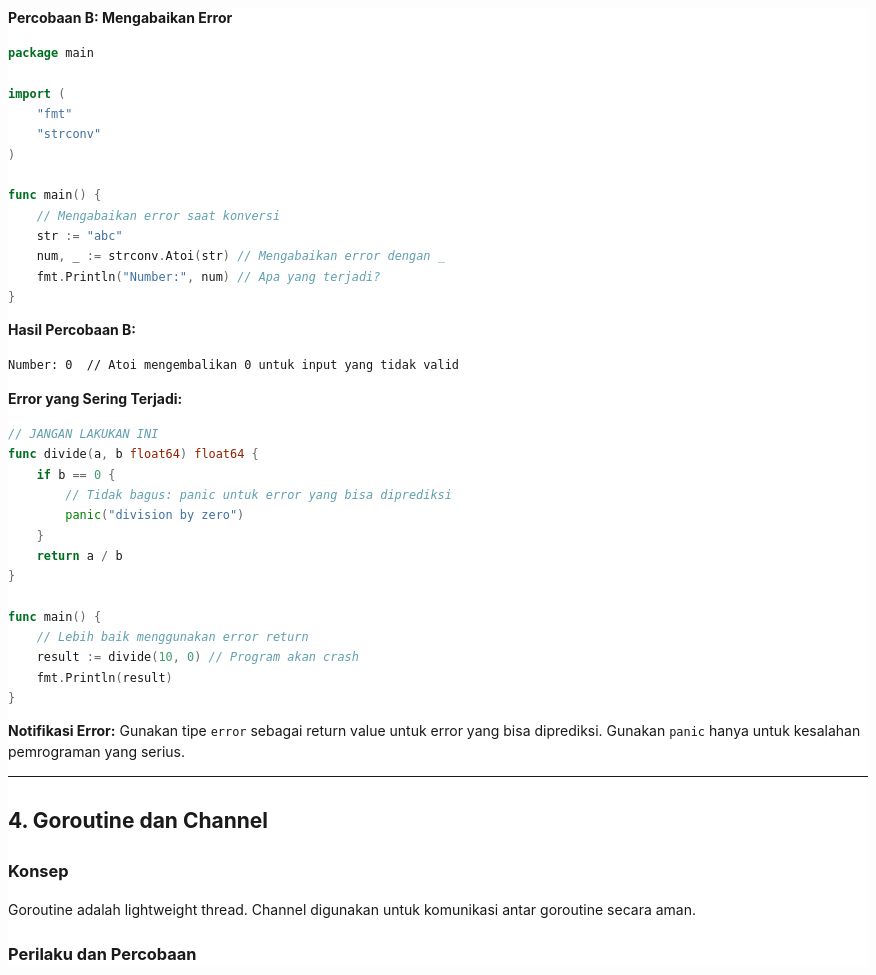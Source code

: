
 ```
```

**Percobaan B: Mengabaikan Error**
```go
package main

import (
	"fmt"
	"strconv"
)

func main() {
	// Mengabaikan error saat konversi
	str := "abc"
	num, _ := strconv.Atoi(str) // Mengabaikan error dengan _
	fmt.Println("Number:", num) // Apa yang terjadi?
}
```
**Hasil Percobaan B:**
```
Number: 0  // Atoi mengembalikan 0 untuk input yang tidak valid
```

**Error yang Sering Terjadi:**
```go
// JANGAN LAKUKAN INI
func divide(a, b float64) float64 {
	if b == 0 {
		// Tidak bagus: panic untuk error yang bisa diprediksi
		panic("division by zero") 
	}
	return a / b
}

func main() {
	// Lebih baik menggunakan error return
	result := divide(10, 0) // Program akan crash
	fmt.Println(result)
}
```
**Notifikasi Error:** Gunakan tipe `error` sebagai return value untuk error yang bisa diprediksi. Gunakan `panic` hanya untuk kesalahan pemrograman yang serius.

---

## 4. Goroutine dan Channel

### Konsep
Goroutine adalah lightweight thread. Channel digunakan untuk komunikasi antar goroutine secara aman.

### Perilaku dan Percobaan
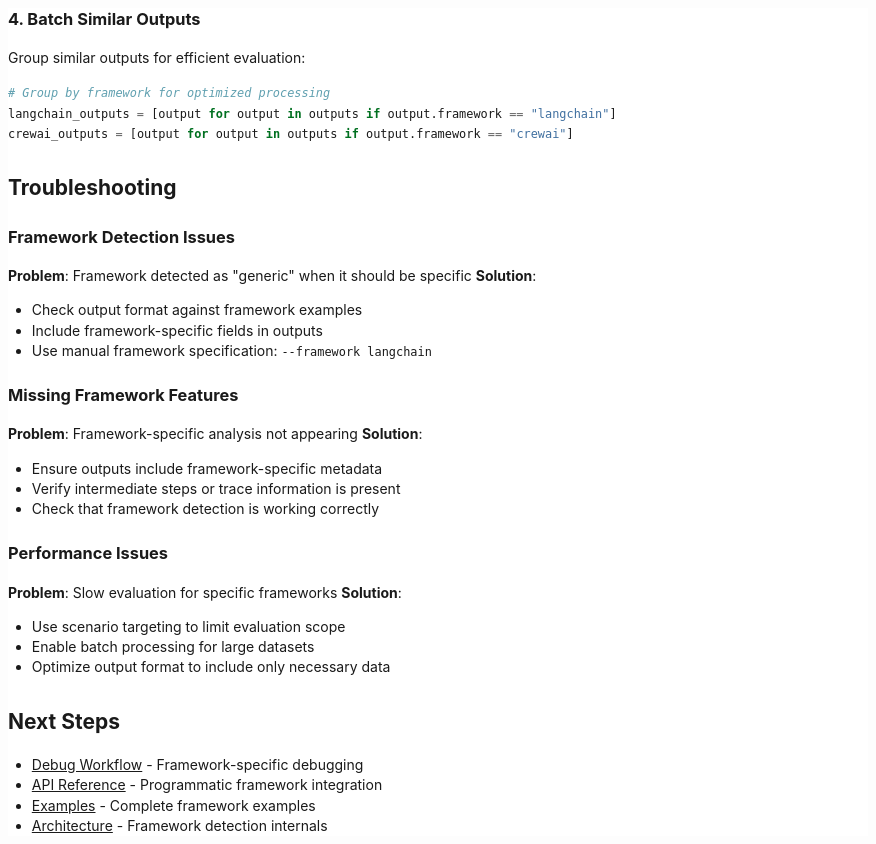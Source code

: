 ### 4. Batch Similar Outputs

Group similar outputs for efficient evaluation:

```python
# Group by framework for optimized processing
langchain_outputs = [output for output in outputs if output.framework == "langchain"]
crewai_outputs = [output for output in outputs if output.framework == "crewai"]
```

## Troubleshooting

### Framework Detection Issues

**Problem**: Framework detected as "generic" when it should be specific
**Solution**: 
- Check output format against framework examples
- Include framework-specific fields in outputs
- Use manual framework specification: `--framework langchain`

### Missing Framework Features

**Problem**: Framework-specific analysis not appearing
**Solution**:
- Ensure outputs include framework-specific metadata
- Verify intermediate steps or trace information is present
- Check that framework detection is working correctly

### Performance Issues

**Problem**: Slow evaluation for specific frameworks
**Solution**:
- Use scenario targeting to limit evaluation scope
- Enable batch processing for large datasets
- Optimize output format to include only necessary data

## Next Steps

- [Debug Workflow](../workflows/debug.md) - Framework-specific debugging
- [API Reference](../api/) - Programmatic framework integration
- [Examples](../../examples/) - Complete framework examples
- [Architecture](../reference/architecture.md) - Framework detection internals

▸ **What to work on**: I would like the material repeated in full and exactly, with its images omitted.

▸ **Exercise result**:
Source code

:
 ```
```

**Percobaan B: Mengabaikan Error**
```go
package main

import (
	"fmt"
	"strconv"
)

func main() {
	// Mengabaikan error saat konversi
	str := "abc"
	num, _ := strconv.Atoi(str) // Mengabaikan error dengan _
	fmt.Println("Number:", num) // Apa yang terjadi?
}
```
**Hasil Percobaan B:**
```
Number: 0  // Atoi mengembalikan 0 untuk input yang tidak valid
```

**Error yang Sering Terjadi:**
```go
// JANGAN LAKUKAN INI
func divide(a, b float64) float64 {
	if b == 0 {
		// Tidak bagus: panic untuk error yang bisa diprediksi
		panic("division by zero") 
	}
	return a / b
}

func main() {
	// Lebih baik menggunakan error return
	result := divide(10, 0) // Program akan crash
	fmt.Println(result)
}
```
**Notifikasi Error:** Gunakan tipe `error` sebagai return value untuk error yang bisa diprediksi. Gunakan `panic` hanya untuk kesalahan pemrograman yang serius.

---

## 4. Goroutine dan Channel

### Konsep
Goroutine adalah lightweight thread. Channel digunakan untuk komunikasi antar goroutine secara aman.

### Perilaku dan Percobaan
Source code

: ### 4. Batch Similar Outputs

Group similar outputs for efficient evaluation:

```python
# Group by framework for optimized processing
langchain_outputs = [output for output in outputs if output.framework == "langchain"]
crewai_outputs = [output for output in outputs if output.framework == "crewai"]
```

## Troubleshooting

### Framework Detection Issues

**Problem**: Framework detected as "generic" when it should be specific
**Solution**: 
- Check output format against framework examples
- Include framework-specific fields in outputs
- Use manual framework specification: `--framework langchain`

### Missing Framework Features

**Problem**: Framework-specific analysis not appearing
**Solution**:
- Ensure outputs include framework-specific metadata
- Verify intermediate steps or trace information is present
- Check that framework detection is working correctly

### Performance Issues

**Problem**: Slow evaluation for specific frameworks
**Solution**:
- Use scenario targeting to limit evaluation scope
- Enable batch processing for large datasets
- Optimize output format to include only necessary data

## Next Steps

- [Debug Workflow](../workflows/debug.md) - Framework-specific debugging
- [API Reference](../api/) - Programmatic framework integration
- [Examples](../../examples/) - Complete framework examples
- [Architecture](../reference/architecture.md) - Framework detection internals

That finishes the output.